Ce chef hors norme s’est imposé comme une évidence lorsque les chrétiens ont dû choisir leur candidat à la présidence de la république en 1982. Il suffit d’observer la vie menée, même pendant la guerre, au sein de Beyrouth-Est, le quartier chrétien, pour constater que Bachir Gemayel avait su insuffler à son peuple une force pour supporter toutes les épreuves et rester debout malgré tout.
Un libanais enraciné
Né dans une des plus anciennes familles maronites au cœur du quartier chrétien de Beyrouth, Bachir Gemayel bénéficiait déjà de l’aura de ces ancêtres et de la renommée de ses parents : son père Pierre Gemayel n’est autre que le fondateur des Phalanges libanaises (ou Kataëb).
Ce petit dernier d’une famille de six enfants grandira entre Achrafieh et le village familial de Bikfaya, dans un Liban alors surnommé « la Suisse du Moyen-Orient ». Peu intéressé par l’école, Bachir devient en revanche rapidement la mascotte des militants Kataëb, qu’il rejoint à 15 ans, pour mettre son énergie bouillonnante au service de son pays.
C’est parmi les militants qu’il choisira sa future épouse, la fille d’un des fondateurs du mouvement : Solange Toutounji. Ils auront trois enfants. En attendant, Bachir s’inscrit en droit après avoir enfin décroché son baccalauréat, et enseigne pendant un an. Il obtient deux licences et décroche le barreau de Beyrouth en 1974. Mais en 1975, la guerre commence au pays des cèdres, et Bachir s’y engage à corps perdu.

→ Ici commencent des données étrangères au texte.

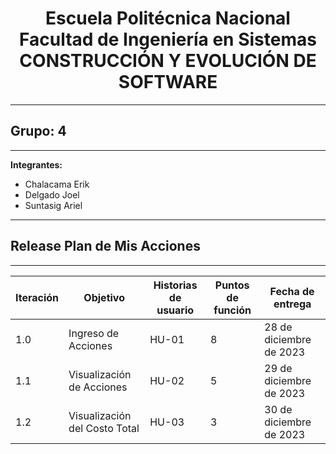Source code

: <h1 align="center">
    Escuela Politécnica Nacional<br>
    Facultad de Ingeniería en Sistemas<br>
    CONSTRUCCIÓN Y EVOLUCIÓN DE SOFTWARE<br>
</h1>

---

## Grupo: 4

---

**Integrantes:**

- Chalacama Erik
- Delgado Joel
- Suntasig Ariel

---

## Release Plan de Mis Acciones

---

| **Iteración** | **Objetivo** | **Historias de usuario** | **Puntos de función** | **Fecha de entrega** |
| ----------- | ------------ | ------------------------ | ---------------------- | -------------------- |
| 1.0         | Ingreso de Acciones | HU-01 | 8 | 28 de diciembre de 2023 |
| 1.1        | Visualización de Acciones | HU-02| 5 | 29 de diciembre de 2023 |
| 1.2        | Visualización del Costo Total | HU-03| 3 | 30 de diciembre de 2023 |
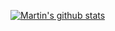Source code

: [![Martin's github stats](https://github-readme-stats.vercel.app/api?username=marvic2409)](https://github.com/anuraghazra/github-readme-stats&theme=dark)
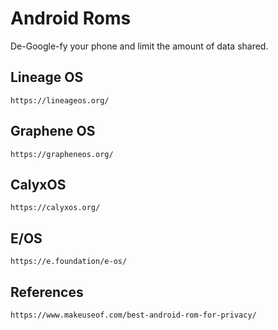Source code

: Android Roms
====================

De-Google-fy your phone and limit the amount of data shared. 

Lineage OS
----------

    https://lineageos.org/

Graphene OS 
-----------

    https://grapheneos.org/

CalyxOS
-------

    https://calyxos.org/

E/OS
---------

    https://e.foundation/e-os/

References
-----------

    https://www.makeuseof.com/best-android-rom-for-privacy/
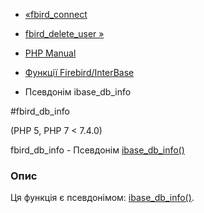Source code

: - [«fbird_connect](function.fbird-connect.md)
- [fbird_delete_user »](function.fbird-delete-user.md)

- [PHP Manual](index.md)
- [Функції Firebird/InterBase](ref.ibase.md)
- Псевдонім ibase_db_info

#fbird_db_info

(PHP 5, PHP 7 \< 7.4.0)

fbird_db_info - Псевдонім [ibase_db_info()](function.ibase-db-info.md)

### Опис

Ця функція є псевдонімом:
[ibase_db_info()](function.ibase-db-info.md).
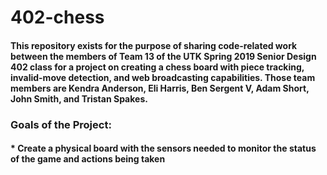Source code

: # 402-chess

#### This repository exists for the purpose of sharing code-related work between the members of Team 13 of the UTK Spring 2019 Senior Design 402 class for a project on creating a chess board with piece tracking, invalid-move detection, and web broadcasting capabilities. Those team members are Kendra Anderson, Eli Harris, Ben Sergent V, Adam Short, John Smith, and Tristan Spakes.

### Goals of the Project:
#### * Create a physical board with the sensors needed to monitor the status of the game and actions being taken
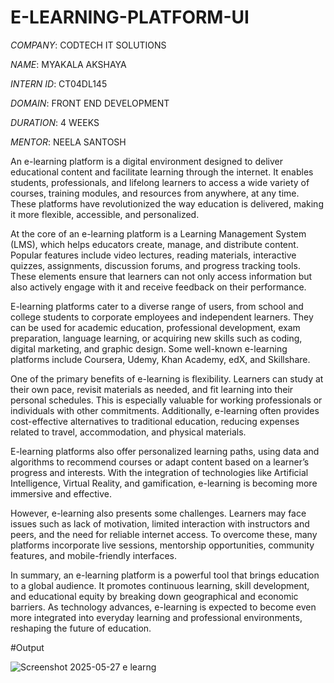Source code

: # E-LEARNING-PLATFORM-UI

*COMPANY*: CODTECH IT SOLUTIONS

*NAME*: MYAKALA AKSHAYA

*INTERN ID*: CT04DL145

*DOMAIN*: FRONT END DEVELOPMENT

*DURATION*: 4 WEEKS

*MENTOR*: NEELA SANTOSH

An e-learning platform is a digital environment designed to deliver educational content and facilitate learning through the internet. It enables students, professionals, and lifelong learners to access a wide variety of courses, training modules, and resources from anywhere, at any time. These platforms have revolutionized the way education is delivered, making it more flexible, accessible, and personalized.

At the core of an e-learning platform is a Learning Management System (LMS), which helps educators create, manage, and distribute content. Popular features include video lectures, reading materials, interactive quizzes, assignments, discussion forums, and progress tracking tools. These elements ensure that learners can not only access information but also actively engage with it and receive feedback on their performance.

E-learning platforms cater to a diverse range of users, from school and college students to corporate employees and independent learners. They can be used for academic education, professional development, exam preparation, language learning, or acquiring new skills such as coding, digital marketing, and graphic design. Some well-known e-learning platforms include Coursera, Udemy, Khan Academy, edX, and Skillshare.

One of the primary benefits of e-learning is flexibility. Learners can study at their own pace, revisit materials as needed, and fit learning into their personal schedules. This is especially valuable for working professionals or individuals with other commitments. Additionally, e-learning often provides cost-effective alternatives to traditional education, reducing expenses related to travel, accommodation, and physical materials.

E-learning platforms also offer personalized learning paths, using data and algorithms to recommend courses or adapt content based on a learner’s progress and interests. With the integration of technologies like Artificial Intelligence, Virtual Reality, and gamification, e-learning is becoming more immersive and effective.

However, e-learning also presents some challenges. Learners may face issues such as lack of motivation, limited interaction with instructors and peers, and the need for reliable internet access. To overcome these, many platforms incorporate live sessions, mentorship opportunities, community features, and mobile-friendly interfaces.

In summary, an e-learning platform is a powerful tool that brings education to a global audience. It promotes continuous learning, skill development, and educational equity by breaking down geographical and economic barriers. As technology advances, e-learning is expected to become even more integrated into everyday learning and professional environments, reshaping the future of education.

#Output

![Screenshot 2025-05-27  e learng](https://github.com/user-attachments/assets/bc1a4ca0-7dae-41ec-8660-2eae174f01fd)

Le Liban, il lui offrira toute son existence, jusqu’à sa petite fille Maya, assassinée à un an dans un attentat qui le visait, et sa propre vie deux ans plus tard.

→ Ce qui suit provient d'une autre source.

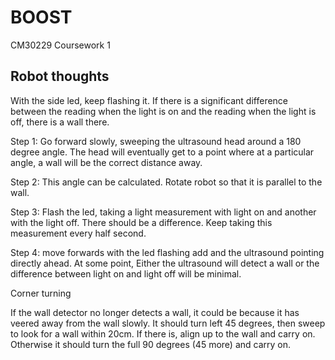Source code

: BOOST
=====

CM30229 Coursework 1

Robot thoughts
--------------

With the side led, keep flashing it. If there is a significant difference between the reading when the light is on and the reading when the light is off, there is a wall there. 

Step 1: Go forward slowly, sweeping the ultrasound head around a 180 degree angle. The head will eventually get to a point where at a particular angle, a wall will be the correct distance away. 

Step 2: This angle can be calculated. Rotate robot so that it is parallel to the wall. 

Step 3: Flash the led, taking a light measurement with light on and another with the light off. There should be a difference. Keep taking this measurement every half second. 

Step 4: move forwards with the led flashing add and the ultrasound pointing directly ahead. At some point, Either the ultrasound will detect a wall or the difference between light on and light off will be minimal. 

Corner turning

If the wall detector no longer detects a wall, it could be because it has veered away from the wall slowly. It should turn left 45 degrees, then sweep to look for a wall within 20cm. If there is, align up to the wall and carry on. Otherwise it should turn the full 90 degrees (45 more) and carry on.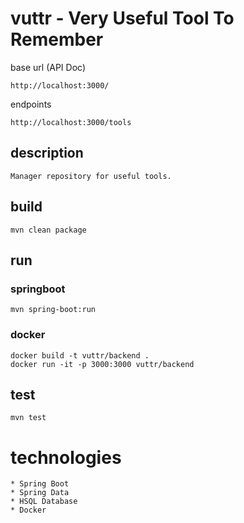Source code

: # vuttr - Very Useful Tool To Remember

base url (API Doc)

    http://localhost:3000/

endpoints

    http://localhost:3000/tools

## description

    Manager repository for useful tools.

## build

    mvn clean package

## run 

### springboot

    mvn spring-boot:run

### docker

    docker build -t vuttr/backend .
    docker run -it -p 3000:3000 vuttr/backend

## test

    mvn test

# technologies

    * Spring Boot
    * Spring Data
    * HSQL Database
    * Docker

Bachir Gemayel est la figure emblématique du clan Gemayel qui incarne l’esprit du peuple libanais chrétien, avec ses grandeurs, mais aussi – et la biographie en parle moins – ses bassesses et ses turpitudes. Lors de l’explosion du 4 août 2020 au port de Beyrouth, des affiches à son effigie ont refleuri, signe qu’il symbolise toujours l’espoir de ses compatriotes.
Comprendre la guerre du Liban
L’un des exploits de cette biographie, et non des moindres, est de parvenir à mieux faire comprendre au lecteur cette guerre du Liban que l’on ne tente souvent même plus de déchiffrer.
Bien sûr, le point de vue est placé du côté chrétien, mais c’est peut-être précisément car il ne tâche pas d’avoir un regard objectif, que ce livre parvient à faire entrer le lecteur dans l’histoire, à lui montrer les enjeux stratégiques, les protagonistes en présence, l’engrenage des alliances de cette guerre fratricide qu’a vécu le peuple libanais.
Depuis les premières tensions en 1967, jusqu’à la mort du président Bachir, les auteurs expliquent en parallèle du parcours de leur héros, la montée en puissance de la guerre, revenant précisément sur certaines batailles.
Une vie sous le signe de la Croix
Si la biographie ne s’attarde pas sur la Foi de notre héros tout au long du récit, elle lui consacre sa toute dernière partie. La courte vie du président libanais de quelques jours aura été marquée du signe de la Croix. Assassiné le 14 septembre, jour de la fête liturgique de la sainte Croix – dans l’Eglise maronite comme dans l’Eglise latine – il a passé sa dernière journée au couvent de la Croix, et donné son dernier discours devant un immense crucifix.
Les circonstances de sa mort ne sont que le reflet de toute son existence. Son courage communicatif, sa détermination dans les adversités, l’exemple qu’il donnait à ceux qui l’entouraient, prenaient leur source dans une vie de Foi dont témoigne son épouse Solange : « Béchir ne s’endormait pas sans avoir prié, et sans avoir prié à genoux ! » Il avait fait sienne cette phrase de Tertullien : « Le sang des martyrs est semence de chrétien », jusqu’à la vivre dans sa propre chair.
Bechir Gemayel, Yann Baly et Emmanuel Pezé, Pardès, 128 p., 12 euros.